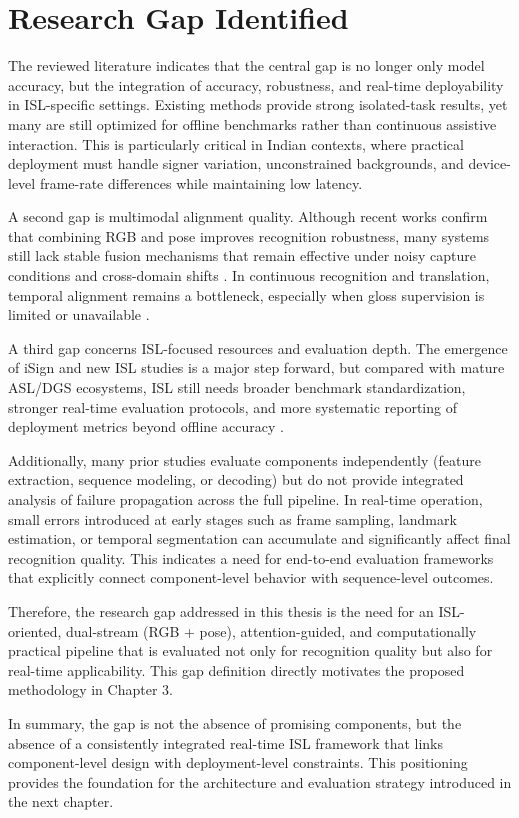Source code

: \section{Research Gap Identified}
The reviewed literature indicates that the central gap is no longer only model accuracy, but the integration of accuracy, robustness, and real-time deployability in ISL-specific settings. Existing methods provide strong isolated-task results, yet many are still optimized for offline benchmarks rather than continuous assistive interaction. This is particularly critical in Indian contexts, where practical deployment must handle signer variation, unconstrained backgrounds, and device-level frame-rate differences while maintaining low latency.

A second gap is multimodal alignment quality. Although recent works confirm that combining RGB and pose improves recognition robustness, many systems still lack stable fusion mechanisms that remain effective under noisy capture conditions and cross-domain shifts \cite{geetha2025toward,yenisari2025deep}. In continuous recognition and translation, temporal alignment remains a bottleneck, especially when gloss supervision is limited or unavailable \cite{camgoz2020transformers,yin2023gaslt,zhang2024scaling}.

A third gap concerns ISL-focused resources and evaluation depth. The emergence of iSign and new ISL studies is a major step forward, but compared with mature ASL/DGS ecosystems, ISL still needs broader benchmark standardization, stronger real-time evaluation protocols, and more systematic reporting of deployment metrics beyond offline accuracy \cite{joshi2024isign,alqurishi2021deep,alabdullah2024advancements}. 

Additionally, many prior studies evaluate components independently (feature extraction, sequence modeling, or decoding) but do not provide integrated analysis of failure propagation across the full pipeline. In real-time operation, small errors introduced at early stages such as frame sampling, landmark estimation, or temporal segmentation can accumulate and significantly affect final recognition quality. This indicates a need for end-to-end evaluation frameworks that explicitly connect component-level behavior with sequence-level outcomes.

Therefore, the research gap addressed in this thesis is the need for an ISL-oriented, dual-stream (RGB + pose), attention-guided, and computationally practical pipeline that is evaluated not only for recognition quality but also for real-time applicability. This gap definition directly motivates the proposed methodology in Chapter 3.

In summary, the gap is not the absence of promising components, but the absence of a consistently integrated real-time ISL framework that links component-level design with deployment-level constraints. This positioning provides the foundation for the architecture and evaluation strategy introduced in the next chapter.
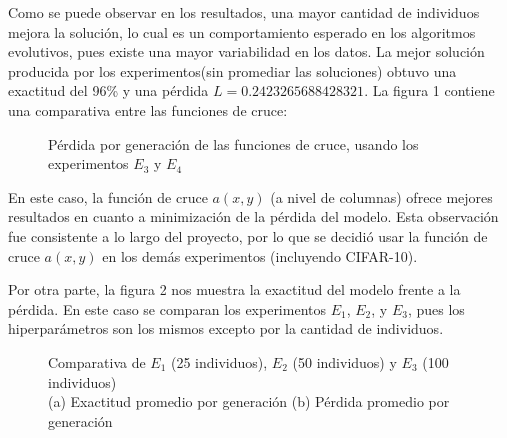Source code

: \documentclass[conference]{IEEEtran}
\begin{document}
Como se puede observar en los resultados, una mayor cantidad de individuos mejora la solución, lo cual es un comportamiento esperado en los algoritmos evolutivos, pues existe una mayor variabilidad en los datos. La mejor solución producida por los experimentos(sin promediar las soluciones) obtuvo una exactitud del 96\% y una pérdida $L = 0.2423265688428321$. La figura 1 contiene una comparativa entre las funciones de cruce:

\begin{figure}[h]
  \begin{centering}
	\scalebox{0.7}{}
	\end{centering}
    \caption{Pérdida por generación de las funciones de cruce, usando los experimentos $E_3$ y $E_4$}
    \label{}
\end{figure}

En este caso, la función de cruce $a(x,y)$ (a nivel de columnas) ofrece mejores resultados en cuanto a minimización de la pérdida del modelo. Esta observación fue consistente a lo largo del proyecto, por lo que se decidió usar la función de cruce $a(x,y)$ en los demás experimentos (incluyendo CIFAR-10).

Por otra parte, la figura 2 nos muestra la exactitud del modelo frente a la pérdida. En este caso se comparan los experimentos $E_1$, $E_2$, y $E_3$, pues los hiperparámetros son los mismos excepto por la cantidad de individuos.  

\begin{figure}[h]
\begin{centering}
\begin{subfigure}{.25\textwidth}
   \begin{centering}
	\scalebox{0.35}{}
	\end{centering}
    \caption{}
    \label{}\end{subfigure}%
\begin{subfigure}{.25\textwidth}
  \begin{centering}
	\scalebox{0.35}{}
	\end{centering}
    \caption{}
    \label{}
\end{subfigure}
\end{centering}
\caption{Comparativa de $E_1$ (25 individuos), $E_2$ (50 individuos) y $E_3$ (100 individuos)\\(a) Exactitud promedio por generación (b) Pérdida promedio por generación}
\label{figure:comparision_fitness}
\end{figure}
\end{document}
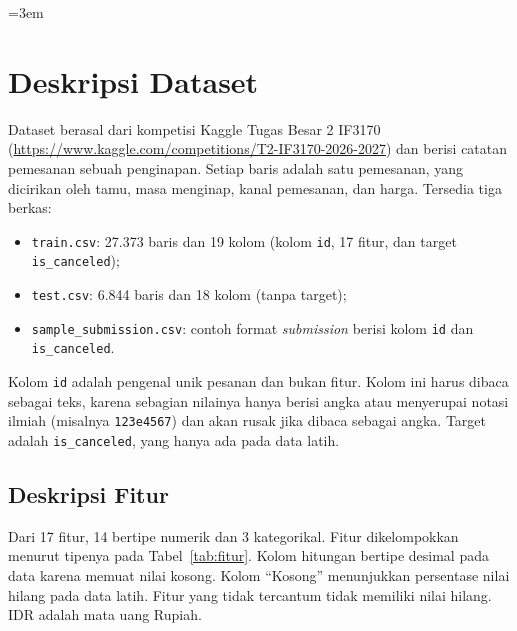 \begingroup\emergencystretch=3em
\section{Deskripsi Dataset}
\label{sec:dataset}

Dataset berasal dari kompetisi Kaggle Tugas Besar 2 IF3170 (\url{https://www.kaggle.com/competitions/T2-IF3170-2026-2027}) dan berisi catatan pemesanan sebuah penginapan. Setiap baris adalah satu pemesanan, yang dicirikan oleh tamu, masa menginap, kanal pemesanan, dan harga. Tersedia tiga berkas:
\begin{itemize}
	\item \texttt{train.csv}: 27.373 baris dan 19 kolom (kolom \texttt{id}, 17 fitur, dan target \texttt{is\_canceled});
	\item \texttt{test.csv}: 6.844 baris dan 18 kolom (tanpa target);
	\item \texttt{sample\_\allowbreak submission.csv}: contoh format \textit{submission} berisi kolom \texttt{id} dan \texttt{is\_canceled}.
\end{itemize}
Kolom \texttt{id} adalah pengenal unik pesanan dan bukan fitur. Kolom ini harus dibaca sebagai teks, karena sebagian nilainya hanya berisi angka atau menyerupai notasi ilmiah (misalnya \texttt{123e4567}) dan akan rusak jika dibaca sebagai angka. Target adalah \texttt{is\_canceled}, yang hanya ada pada data latih.

\subsection{Deskripsi Fitur}
\label{subsec:deskripsi-fitur}

Dari 17 fitur, 14 bertipe numerik dan 3 kategorikal. Fitur dikelompokkan menurut tipenya pada Tabel~\ref{tab:fitur}. Kolom hitungan bertipe desimal pada data karena memuat nilai kosong. Kolom ``Kosong'' menunjukkan persentase nilai hilang pada data latih. Fitur yang tidak tercantum tidak memiliki nilai hilang. IDR adalah mata uang Rupiah.

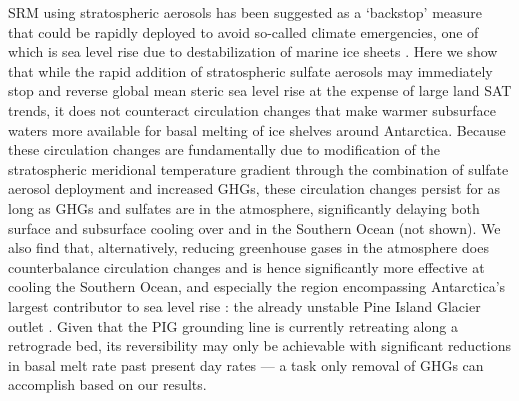 \documentclass{nature}
\begin{document}
SRM using stratospheric aerosols has been suggested as a `backstop' measure that could be rapidly deployed to avoid so-called climate emergencies, one of which is sea level rise due to destabilization of marine ice sheets \cite{blackstock09}. Here we show that while the rapid addition of stratospheric sulfate aerosols may immediately stop and reverse global mean steric sea level rise at the expense of large land SAT trends, it does not counteract circulation changes that make warmer subsurface waters more available for basal melting of ice shelves around Antarctica. Because these circulation changes are fundamentally due to modification of the stratospheric meridional temperature gradient through the combination of sulfate aerosol deployment and increased GHGs, these circulation changes persist for as long as GHGs and sulfates are in the atmosphere, significantly delaying both surface and subsurface cooling over and in the Southern Ocean (not shown). We also find that, alternatively, reducing greenhouse gases in the atmosphere does counterbalance circulation changes and is hence significantly more effective at cooling the Southern Ocean, and especially the region encompassing Antarctica's largest contributor to sea level rise \cite{shepherd12}: the already unstable Pine Island Glacier outlet \cite{rignot14}. Given that the PIG grounding line is currently retreating along a retrograde bed, its reversibility may only be achievable with significant reductions in basal melt rate past present day rates \cite{favier14} --- a task only removal of GHGs can accomplish based on our results.

\end{document}
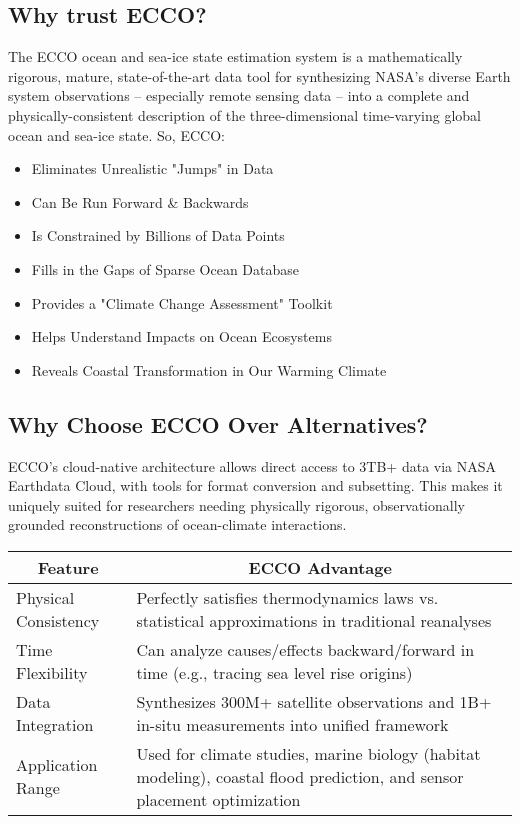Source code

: \subsection{Why trust ECCO?}
\par\vspace{0.25cm}
The ECCO ocean and sea-ice state estimation system is a mathematically rigorous, mature, state-of-the-art data tool for synthesizing NASA's diverse Earth system observations – especially remote sensing data – into a complete and physically-consistent description of the three-dimensional time-varying global ocean and sea-ice state.
\vspace{0.25cm}
So, ECCO:
\begin{itemize}
\item Eliminates Unrealistic "Jumps" in Data
\item Can Be Run Forward \& Backwards
\item Is Constrained by Billions of Data Points
\item Fills in the Gaps of Sparse Ocean Database
\item Provides a "Climate Change Assessment" Toolkit
\item Helps Understand Impacts on Ocean Ecosystems
\item Reveals Coastal Transformation in Our Warming Climate
\end{itemize}

\subsection{Why Choose ECCO Over Alternatives?}
\par\vspace{0.25cm}
ECCO's cloud-native architecture allows direct access to 3TB+ data via NASA Earthdata Cloud, with tools for format conversion and subsetting. This makes it uniquely suited for researchers needing physically rigorous, observationally grounded reconstructions of ocean-climate interactions.
\vspace{0.25cm}

\begin{center}
\begin{tabular}{m{} m{}}
    \multicolumn{1}{c}{\textbf{Feature}} & \multicolumn{1}{c}{\textbf{ECCO Advantage}} \\ \hline
    Physical Consistency & Perfectly satisfies thermodynamics laws vs. statistical approximations in traditional reanalyses \\ \hline 
    Time Flexibility & Can analyze causes/effects backward/forward in time (e.g., tracing sea level rise origins) \\ \hline
    Data Integration & Synthesizes 300M+ satellite observations and 1B+ in-situ measurements into unified framework \\ \hline
    Application Range & Used for climate studies, marine biology (habitat modeling), coastal flood prediction, and sensor placement optimization \\ \hline
\end{tabular}
\end{center}

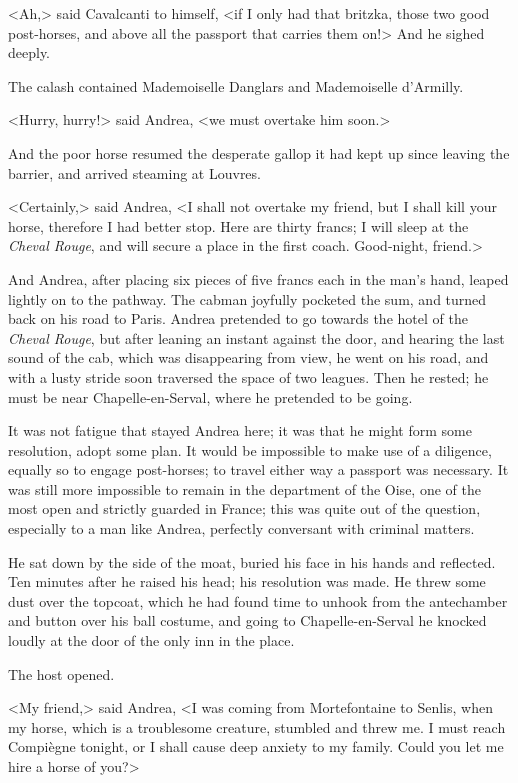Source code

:  <Ah,> said Cavalcanti to himself, <if I only had that britzka, those two good post-horses, and above all the passport that carries them on!> And he sighed deeply. 

 The calash contained Mademoiselle Danglars and Mademoiselle d'Armilly. 

 <Hurry, hurry!> said Andrea, <we must overtake him soon.> 

 And the poor horse resumed the desperate gallop it had kept up since leaving the barrier, and arrived steaming at Louvres. 

 <Certainly,> said Andrea, <I shall not overtake my friend, but I shall kill your horse, therefore I had better stop. Here are thirty francs; I will sleep at the \textit{Cheval Rouge}, and will secure a place in the first coach. Good-night, friend.> 

 And Andrea, after placing six pieces of five francs each in the man's hand, leaped lightly on to the pathway. The cabman joyfully pocketed the sum, and turned back on his road to Paris. Andrea pretended to go towards the hotel of the \textit{Cheval Rouge}, but after leaning an instant against the door, and hearing the last sound of the cab, which was disappearing from view, he went on his road, and with a lusty stride soon traversed the space of two leagues. Then he rested; he must be near Chapelle-en-Serval, where he pretended to be going. 

 It was not fatigue that stayed Andrea here; it was that he might form some resolution, adopt some plan. It would be impossible to make use of a diligence, equally so to engage post-horses; to travel either way a passport was necessary. It was still more impossible to remain in the department of the Oise, one of the most open and strictly guarded in France; this was quite out of the question, especially to a man like Andrea, perfectly conversant with criminal matters. 

 He sat down by the side of the moat, buried his face in his hands and reflected. Ten minutes after he raised his head; his resolution was made. He threw some dust over the topcoat, which he had found time to unhook from the antechamber and button over his ball costume, and going to Chapelle-en-Serval he knocked loudly at the door of the only inn in the place. 

 The host opened. 

 <My friend,> said Andrea, <I was coming from Mortefontaine to Senlis, when my horse, which is a troublesome creature, stumbled and threw me. I must reach Compiègne tonight, or I shall cause deep anxiety to my family. Could you let me hire a horse of you?>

> _YOUR ASSIGNMENT_
Using the entries, return every line where the word "Cheval" can be found.

> _SOLUTION BELOW_
 <Certainly,> said Andrea, <I shall not overtake my friend, but I shall kill your horse, therefore I had better stop. Here are thirty francs; I will sleep at the \textit{Cheval Rouge}, and will secure a place in the first coach. Good-night, friend.> 
 And Andrea, after placing six pieces of five francs each in the man's hand, leaped lightly on to the pathway. The cabman joyfully pocketed the sum, and turned back on his road to Paris. Andrea pretended to go towards the hotel of the \textit{Cheval Rouge}, but after leaning an instant against the door, and hearing the last sound of the cab, which was disappearing from view, he went on his road, and with a lusty stride soon traversed the space of two leagues. Then he rested; he must be near Chapelle-en-Serval, where he pretended to be going. 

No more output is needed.